The Hillstrom Museum of Art presents Bruce McClain: A Retrospective Exhibition, which opened in November and runs through January 31, 2014.
The exhibition surveys the career of McClain, with nearly sixty paintings, sketches, and prints, covering almost fifty years of work, much of which coincided with the artist’s career at Gustavus Adolphus College from 1965 to 2011, where he taught studio art and contemporary art history to thousands of students. A Summary Biography for the artist is included below. The works for the exhibit were selected with input from McClain to provide an understanding of the major components of his body of work, and it is organized around eight different themes or types chosen by the artist: Aircrafts, Aircraft Interiors, Interiors, Landscapes, Aerial Landscapes, Abstractions, Still Lifes, and Prints.
Through his work, McClain poses questions about experience, noting that painting is a method of inquiry about what is seen, what is remembered, and what is felt from one’s experiences. He notes that ambiguity is important in his work and that it encourages a multiplicity of readings of an artwork. He has stated, “When I begin a painting with a subject that I can observe directly or just imagine, many other influences become part of the process. The process may be similar to driving a car through a rural landscape after seeing a powerful film with an urban setting. The act of driving in the country is combined with the memory of the film. The two visual experiences are not literally merged, but do exist in the mind. Painting can make this kind of experience tangible. Multiple images can be present at the same time.”
McClain’s style also can be multivalent. In his earliest works, he was heavily influenced by the approach of Abstract Expressionism, and a purely non-representational form of painting was his preference. But during some periods of his career, he also was interested in creating recognizable imagery, and in many of his paintings, he moves between the concrete and realistic and the ambiguous and non-representational.
Although the exhibition includes examples of McClain’s work as a printmaker, it is the paintings that most fully characterize his body of work. McClain is the kind of artist that other painters highly admire—a “painter’s painter”—because of his handling of pigment and brush, his highly refined color sense, his compositional expertise, and the depth of feeling and interest in his works; but his works also have strong appeal for those who are not themselves artists. This exhibition demonstrates the wonderful richness of the artist’s long and productive career, which continues in his retirement.

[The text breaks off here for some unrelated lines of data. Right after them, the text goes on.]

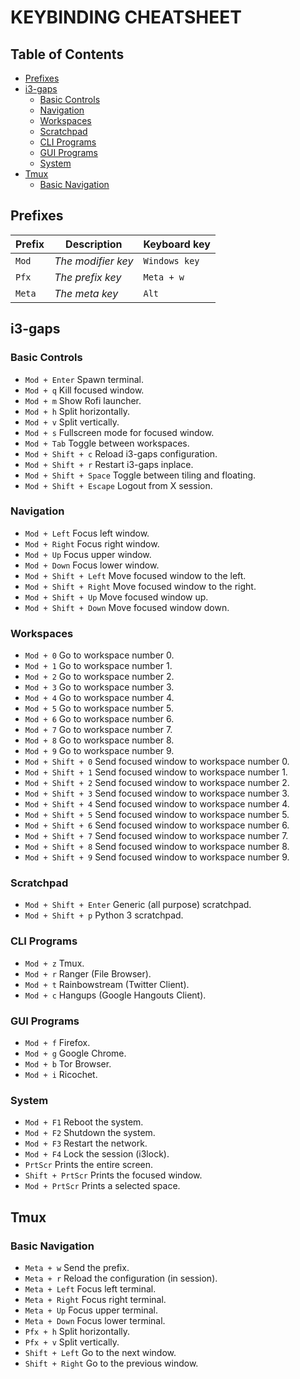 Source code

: # KEYBINDING CHEATSHEET


## Table of Contents

 - [Prefixes](#prefixes)
 - [i3-gaps](#i3-gaps)
   - [Basic Controls](#basic-controls)
   - [Navigation](#navigation)
   - [Workspaces](#workspaces)
   - [Scratchpad](#scratchpad)
   - [CLI Programs](#cli-programs)
   - [GUI Programs](#gui-programs)
   - [System](#system)
 - [Tmux](#tmux)
   - [Basic Navigation](#basic-navigation)


## Prefixes

Prefix | Description | Keyboard key
-------|-------------|----
`Mod` | _The modifier key_ | `Windows key`
`Pfx` | _The prefix key_ | `Meta + w`
`Meta` | _The meta key_ | `Alt`


## i3-gaps

### Basic Controls

 - `Mod + Enter` Spawn terminal.
 - `Mod + q` Kill focused window.
 - `Mod + m` Show Rofi launcher.
 - `Mod + h` Split horizontally.
 - `Mod + v` Split vertically.
 - `Mod + s` Fullscreen mode for focused window.
 - `Mod + Tab` Toggle between workspaces.
 - `Mod + Shift + c` Reload i3-gaps configuration.
 - `Mod + Shift + r` Restart i3-gaps inplace.
 - `Mod + Shift + Space` Toggle between tiling and floating.
 - `Mod + Shift + Escape` Logout from X session.

### Navigation

 - `Mod + Left` Focus left window.
 - `Mod + Right` Focus right window.
 - `Mod + Up` Focus upper window.
 - `Mod + Down` Focus lower window.
 - `Mod + Shift + Left` Move focused window to the left.
 - `Mod + Shift + Right` Move focused window to the right.
 - `Mod + Shift + Up` Move focused window up.
 - `Mod + Shift + Down` Move focused window down.

### Workspaces

 - `Mod + 0` Go to workspace number 0.
 - `Mod + 1` Go to workspace number 1.
 - `Mod + 2` Go to workspace number 2.
 - `Mod + 3` Go to workspace number 3.
 - `Mod + 4` Go to workspace number 4.
 - `Mod + 5` Go to workspace number 5.
 - `Mod + 6` Go to workspace number 6.
 - `Mod + 7` Go to workspace number 7.
 - `Mod + 8` Go to workspace number 8.
 - `Mod + 9` Go to workspace number 9.
 - `Mod + Shift + 0` Send focused window to workspace number 0.
 - `Mod + Shift + 1` Send focused window to workspace number 1.
 - `Mod + Shift + 2` Send focused window to workspace number 2.
 - `Mod + Shift + 3` Send focused window to workspace number 3.
 - `Mod + Shift + 4` Send focused window to workspace number 4.
 - `Mod + Shift + 5` Send focused window to workspace number 5.
 - `Mod + Shift + 6` Send focused window to workspace number 6.
 - `Mod + Shift + 7` Send focused window to workspace number 7.
 - `Mod + Shift + 8` Send focused window to workspace number 8.
 - `Mod + Shift + 9` Send focused window to workspace number 9.

### Scratchpad

 - `Mod + Shift + Enter` Generic (all purpose) scratchpad.
 - `Mod + Shift + p` Python 3 scratchpad.

### CLI Programs

 - `Mod + z` Tmux.
 - `Mod + r` Ranger (File Browser).
 - `Mod + t` Rainbowstream (Twitter Client).
 - `Mod + c` Hangups (Google Hangouts Client).

### GUI Programs

 - `Mod + f` Firefox.
 - `Mod + g` Google Chrome.
 - `Mod + b` Tor Browser.
 - `Mod + i` Ricochet.

### System

 - `Mod + F1` Reboot the system.
 - `Mod + F2` Shutdown the system.
 - `Mod + F3` Restart the network.
 - `Mod + F4` Lock the session (i3lock).
 - `PrtScr` Prints the entire screen.
 - `Shift + PrtScr` Prints the focused window.
 - `Mod + PrtScr` Prints a selected space.


## Tmux

### Basic Navigation

 - `Meta + w` Send the prefix.
 - `Meta + r` Reload the configuration (in session).
 - `Meta + Left` Focus left terminal.
 - `Meta + Right` Focus right terminal.
 - `Meta + Up` Focus upper terminal.
 - `Meta + Down` Focus lower terminal.
 - `Pfx + h` Split horizontally.
 - `Pfx + v` Split vertically.
 - `Shift + Left` Go to the next window.
 - `Shift + Right` Go to the previous window.
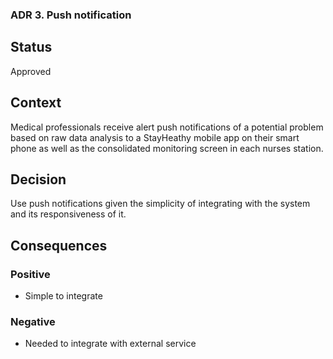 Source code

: ### ADR 3. Push notification

## Status
Approved

## Context
Medical professionals receive alert push notifications of a potential problem based on raw data analysis to a StayHeathy mobile app on their smart phone as well as the consolidated monitoring screen in each nurses station.

## Decision
Use push notifications given the simplicity of integrating with the system and its responsiveness of it.

## Consequences
 
### Positive
- Simple to integrate

### Negative
- Needed to integrate with external service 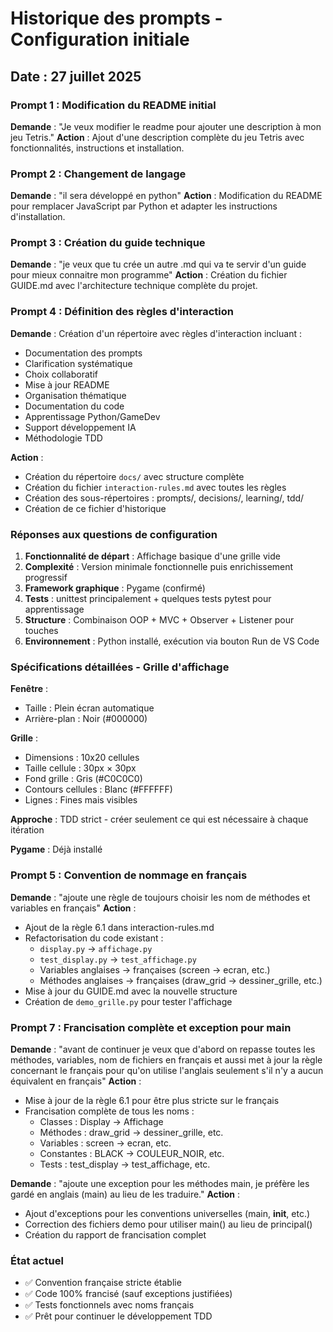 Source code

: # Historique des prompts - Configuration initiale

## Date : 27 juillet 2025

### Prompt 1 : Modification du README initial
**Demande** : "Je veux modifier le readme pour ajouter une description à mon jeu Tetris."
**Action** : Ajout d'une description complète du jeu Tetris avec fonctionnalités, instructions et installation.

### Prompt 2 : Changement de langage
**Demande** : "il sera développé en python"
**Action** : Modification du README pour remplacer JavaScript par Python et adapter les instructions d'installation.

### Prompt 3 : Création du guide technique
**Demande** : "je veux que tu crée un autre .md qui va te servir d'un guide pour mieux connaitre mon programme"
**Action** : Création du fichier GUIDE.md avec l'architecture technique complète du projet.

### Prompt 4 : Définition des règles d'interaction
**Demande** : Création d'un répertoire avec règles d'interaction incluant :
- Documentation des prompts
- Clarification systématique
- Choix collaboratif
- Mise à jour README
- Organisation thématique
- Documentation du code
- Apprentissage Python/GameDev
- Support développement IA
- Méthodologie TDD

**Action** : 
- Création du répertoire `docs/` avec structure complète
- Création du fichier `interaction-rules.md` avec toutes les règles
- Création des sous-répertoires : prompts/, decisions/, learning/, tdd/
- Création de ce fichier d'historique

### Réponses aux questions de configuration

1. **Fonctionnalité de départ** : Affichage basique d'une grille vide
2. **Complexité** : Version minimale fonctionnelle puis enrichissement progressif
3. **Framework graphique** : Pygame (confirmé)
4. **Tests** : unittest principalement + quelques tests pytest pour apprentissage
5. **Structure** : Combinaison OOP + MVC + Observer + Listener pour touches
6. **Environnement** : Python installé, exécution via bouton Run de VS Code

### Spécifications détaillées - Grille d'affichage

**Fenêtre** :
- Taille : Plein écran automatique
- Arrière-plan : Noir (#000000)

**Grille** :
- Dimensions : 10x20 cellules
- Taille cellule : 30px × 30px
- Fond grille : Gris (#C0C0C0)
- Contours cellules : Blanc (#FFFFFF)
- Lignes : Fines mais visibles

**Approche** : TDD strict - créer seulement ce qui est nécessaire à chaque itération

**Pygame** : Déjà installé

### Prompt 5 : Convention de nommage en français
**Demande** : "ajoute une règle de toujours choisir les nom de méthodes et variables en français"
**Action** : 
- Ajout de la règle 6.1 dans interaction-rules.md
- Refactorisation du code existant :
  - `display.py` → `affichage.py`
  - `test_display.py` → `test_affichage.py`
  - Variables anglaises → françaises (screen → ecran, etc.)
  - Méthodes anglaises → françaises (draw_grid → dessiner_grille, etc.)
- Mise à jour du GUIDE.md avec la nouvelle structure
- Création de `demo_grille.py` pour tester l'affichage

### Prompt 7 : Francisation complète et exception pour main
**Demande** : "avant de continuer je veux que d'abord on repasse toutes les méthodes, variables, nom de fichiers en français et aussi met à jour la règle concernant le français pour qu'on utilise l'anglais seulement s'il n'y a aucun équivalent en français"
**Action** :
- Mise à jour de la règle 6.1 pour être plus stricte sur le français
- Francisation complète de tous les noms :
  - Classes : Display → Affichage
  - Méthodes : draw_grid → dessiner_grille, etc.
  - Variables : screen → ecran, etc.
  - Constantes : BLACK → COULEUR_NOIR, etc.
  - Tests : test_display → test_affichage, etc.

**Demande** : "ajoute une exception pour les méthodes main, je préfère les gardé en anglais (main) au lieu de les traduire."
**Action** :
- Ajout d'exceptions pour les conventions universelles (main, __init__, etc.)
- Correction des fichiers demo pour utiliser main() au lieu de principal()
- Création du rapport de francisation complet

### État actuel
- ✅ Convention française stricte établie
- ✅ Code 100% francisé (sauf exceptions justifiées)
- ✅ Tests fonctionnels avec noms français
- ✅ Prêt pour continuer le développement TDD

The Hillstrom Museum of Art’s Bruce McClain: A Retrospective Exhibition runs through January 31, 2014. The exhibition is accompanied by an illustrated catalogue available to visitors free of charge. In addition to his Gallery Talk during the exhibit’s opening reception, there will be additional such Talks at times yet to be determined. Admission to the museum and all events is free and open to the public. Regular museum hours are weekdays, 9 a.m. to 4 p.m., and weekends, 1 to 5 p.m. Additional information is available on the Museum’s website at gustavus.edu/finearts/hillstrom.